[[ Entries shown, beginning ]]

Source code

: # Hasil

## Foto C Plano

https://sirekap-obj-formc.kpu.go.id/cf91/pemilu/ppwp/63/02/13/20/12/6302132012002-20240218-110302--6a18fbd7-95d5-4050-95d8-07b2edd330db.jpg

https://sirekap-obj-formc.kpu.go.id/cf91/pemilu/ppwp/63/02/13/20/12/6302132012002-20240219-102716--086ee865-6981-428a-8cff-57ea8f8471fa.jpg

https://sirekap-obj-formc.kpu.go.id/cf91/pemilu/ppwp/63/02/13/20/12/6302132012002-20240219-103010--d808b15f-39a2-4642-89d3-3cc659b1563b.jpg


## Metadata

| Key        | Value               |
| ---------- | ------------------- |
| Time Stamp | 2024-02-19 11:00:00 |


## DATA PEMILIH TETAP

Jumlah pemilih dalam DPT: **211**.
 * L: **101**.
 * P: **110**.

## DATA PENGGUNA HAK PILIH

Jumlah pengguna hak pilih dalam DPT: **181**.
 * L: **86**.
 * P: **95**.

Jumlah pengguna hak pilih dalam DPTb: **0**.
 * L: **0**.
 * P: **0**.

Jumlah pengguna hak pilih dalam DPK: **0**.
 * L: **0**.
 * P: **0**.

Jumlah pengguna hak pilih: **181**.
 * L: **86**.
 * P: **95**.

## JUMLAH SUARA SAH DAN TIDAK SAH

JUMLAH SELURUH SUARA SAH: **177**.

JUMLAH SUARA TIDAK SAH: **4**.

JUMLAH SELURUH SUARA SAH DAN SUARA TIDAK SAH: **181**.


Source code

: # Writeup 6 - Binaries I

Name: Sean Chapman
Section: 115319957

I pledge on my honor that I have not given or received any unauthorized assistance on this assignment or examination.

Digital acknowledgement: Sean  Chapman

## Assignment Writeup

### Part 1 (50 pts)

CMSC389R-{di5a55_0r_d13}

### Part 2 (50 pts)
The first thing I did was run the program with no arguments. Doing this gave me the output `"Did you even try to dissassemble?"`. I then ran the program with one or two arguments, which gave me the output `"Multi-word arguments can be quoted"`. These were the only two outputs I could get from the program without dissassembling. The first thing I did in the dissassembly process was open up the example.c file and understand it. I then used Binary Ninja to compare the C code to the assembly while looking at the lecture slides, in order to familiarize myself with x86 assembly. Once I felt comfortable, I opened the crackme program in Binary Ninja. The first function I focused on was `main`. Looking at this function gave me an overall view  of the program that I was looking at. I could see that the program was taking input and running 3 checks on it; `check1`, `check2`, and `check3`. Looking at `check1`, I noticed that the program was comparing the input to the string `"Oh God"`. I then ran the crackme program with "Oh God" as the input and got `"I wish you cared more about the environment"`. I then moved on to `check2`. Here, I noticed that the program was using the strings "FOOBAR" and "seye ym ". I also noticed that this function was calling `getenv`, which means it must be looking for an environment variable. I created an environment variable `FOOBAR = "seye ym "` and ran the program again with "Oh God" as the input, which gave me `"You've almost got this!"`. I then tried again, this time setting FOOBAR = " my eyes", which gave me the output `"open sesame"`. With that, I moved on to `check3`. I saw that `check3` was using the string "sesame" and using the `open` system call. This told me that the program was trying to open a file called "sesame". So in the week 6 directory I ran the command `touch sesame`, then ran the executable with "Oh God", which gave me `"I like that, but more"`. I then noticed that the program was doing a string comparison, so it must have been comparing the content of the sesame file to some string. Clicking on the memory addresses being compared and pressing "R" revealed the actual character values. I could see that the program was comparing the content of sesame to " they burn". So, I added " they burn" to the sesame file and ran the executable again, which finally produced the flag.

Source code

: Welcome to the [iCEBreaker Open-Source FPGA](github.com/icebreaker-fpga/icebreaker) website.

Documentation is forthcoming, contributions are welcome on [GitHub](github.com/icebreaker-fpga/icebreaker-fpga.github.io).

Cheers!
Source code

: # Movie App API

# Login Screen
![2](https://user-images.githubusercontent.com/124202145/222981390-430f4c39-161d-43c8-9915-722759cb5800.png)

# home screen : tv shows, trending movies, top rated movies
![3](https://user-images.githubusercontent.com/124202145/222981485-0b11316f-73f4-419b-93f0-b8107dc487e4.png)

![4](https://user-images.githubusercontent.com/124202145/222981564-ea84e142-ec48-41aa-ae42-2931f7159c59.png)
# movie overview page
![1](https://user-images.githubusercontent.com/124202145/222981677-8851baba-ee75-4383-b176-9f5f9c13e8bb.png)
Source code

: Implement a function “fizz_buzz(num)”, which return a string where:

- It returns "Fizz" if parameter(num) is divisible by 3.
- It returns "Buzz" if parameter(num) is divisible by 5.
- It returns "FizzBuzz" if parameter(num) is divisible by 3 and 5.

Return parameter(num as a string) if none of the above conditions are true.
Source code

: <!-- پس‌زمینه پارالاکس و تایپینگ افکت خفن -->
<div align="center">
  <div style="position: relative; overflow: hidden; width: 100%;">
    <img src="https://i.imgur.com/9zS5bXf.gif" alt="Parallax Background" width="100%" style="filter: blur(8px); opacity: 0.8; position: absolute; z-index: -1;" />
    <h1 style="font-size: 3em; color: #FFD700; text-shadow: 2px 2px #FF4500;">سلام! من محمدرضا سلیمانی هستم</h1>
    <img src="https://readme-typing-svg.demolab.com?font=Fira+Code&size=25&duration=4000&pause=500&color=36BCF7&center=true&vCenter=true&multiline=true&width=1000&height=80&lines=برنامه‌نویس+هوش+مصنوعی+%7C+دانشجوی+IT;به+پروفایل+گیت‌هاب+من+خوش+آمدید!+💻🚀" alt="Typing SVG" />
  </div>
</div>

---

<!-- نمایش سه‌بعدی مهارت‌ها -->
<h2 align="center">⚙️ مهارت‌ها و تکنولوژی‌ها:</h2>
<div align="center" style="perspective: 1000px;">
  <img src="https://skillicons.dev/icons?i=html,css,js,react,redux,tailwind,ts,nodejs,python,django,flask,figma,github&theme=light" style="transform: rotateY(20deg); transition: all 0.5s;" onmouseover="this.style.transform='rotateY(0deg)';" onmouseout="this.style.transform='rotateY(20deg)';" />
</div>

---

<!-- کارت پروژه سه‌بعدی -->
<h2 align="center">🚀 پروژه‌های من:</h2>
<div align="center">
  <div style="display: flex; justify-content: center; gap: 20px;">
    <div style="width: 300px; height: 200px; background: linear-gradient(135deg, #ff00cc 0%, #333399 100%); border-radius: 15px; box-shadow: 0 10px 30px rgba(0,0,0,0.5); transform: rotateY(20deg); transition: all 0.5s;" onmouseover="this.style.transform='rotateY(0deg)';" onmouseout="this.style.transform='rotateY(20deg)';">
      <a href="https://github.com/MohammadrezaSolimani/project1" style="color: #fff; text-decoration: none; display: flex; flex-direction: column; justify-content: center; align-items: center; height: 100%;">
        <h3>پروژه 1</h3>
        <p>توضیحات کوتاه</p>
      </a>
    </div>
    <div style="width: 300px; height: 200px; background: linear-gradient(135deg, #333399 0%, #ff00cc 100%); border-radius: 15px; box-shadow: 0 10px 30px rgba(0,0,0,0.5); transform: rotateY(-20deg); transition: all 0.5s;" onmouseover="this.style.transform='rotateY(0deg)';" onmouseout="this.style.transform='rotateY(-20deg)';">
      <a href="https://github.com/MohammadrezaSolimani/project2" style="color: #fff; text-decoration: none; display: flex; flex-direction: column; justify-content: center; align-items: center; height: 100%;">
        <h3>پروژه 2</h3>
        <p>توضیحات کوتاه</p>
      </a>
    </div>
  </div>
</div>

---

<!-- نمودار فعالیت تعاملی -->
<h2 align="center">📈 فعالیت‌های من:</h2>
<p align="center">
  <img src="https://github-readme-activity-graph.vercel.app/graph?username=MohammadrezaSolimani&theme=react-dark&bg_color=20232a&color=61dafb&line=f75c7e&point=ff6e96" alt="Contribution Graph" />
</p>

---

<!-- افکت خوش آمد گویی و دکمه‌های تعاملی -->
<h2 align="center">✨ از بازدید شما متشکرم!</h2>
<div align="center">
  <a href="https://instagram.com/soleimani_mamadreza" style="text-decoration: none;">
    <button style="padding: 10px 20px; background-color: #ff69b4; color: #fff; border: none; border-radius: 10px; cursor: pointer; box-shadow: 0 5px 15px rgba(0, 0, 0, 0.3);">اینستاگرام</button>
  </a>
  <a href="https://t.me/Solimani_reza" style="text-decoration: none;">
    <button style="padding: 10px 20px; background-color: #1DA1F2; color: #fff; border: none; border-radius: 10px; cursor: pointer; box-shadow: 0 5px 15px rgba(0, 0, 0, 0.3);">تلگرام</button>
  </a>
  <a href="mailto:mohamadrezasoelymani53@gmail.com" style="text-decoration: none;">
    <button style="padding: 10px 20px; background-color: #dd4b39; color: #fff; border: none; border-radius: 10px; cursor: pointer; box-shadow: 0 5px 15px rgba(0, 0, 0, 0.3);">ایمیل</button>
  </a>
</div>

[[ Entries shown, end ]]

# [Exercise requirements]
I'd like the lines above from the one with "- Binaries I" up to and including the one with "### Part 1 (50 pts)" copied exactly, with no other lines.

# [Completed exercise]
: # Writeup 6 - Binaries I

Name: Sean Chapman
Section: 115319957

I pledge on my honor that I have not given or received any unauthorized assistance on this assignment or examination.

Digital acknowledgement: Sean  Chapman

## Assignment Writeup

### Part 1 (50 pts)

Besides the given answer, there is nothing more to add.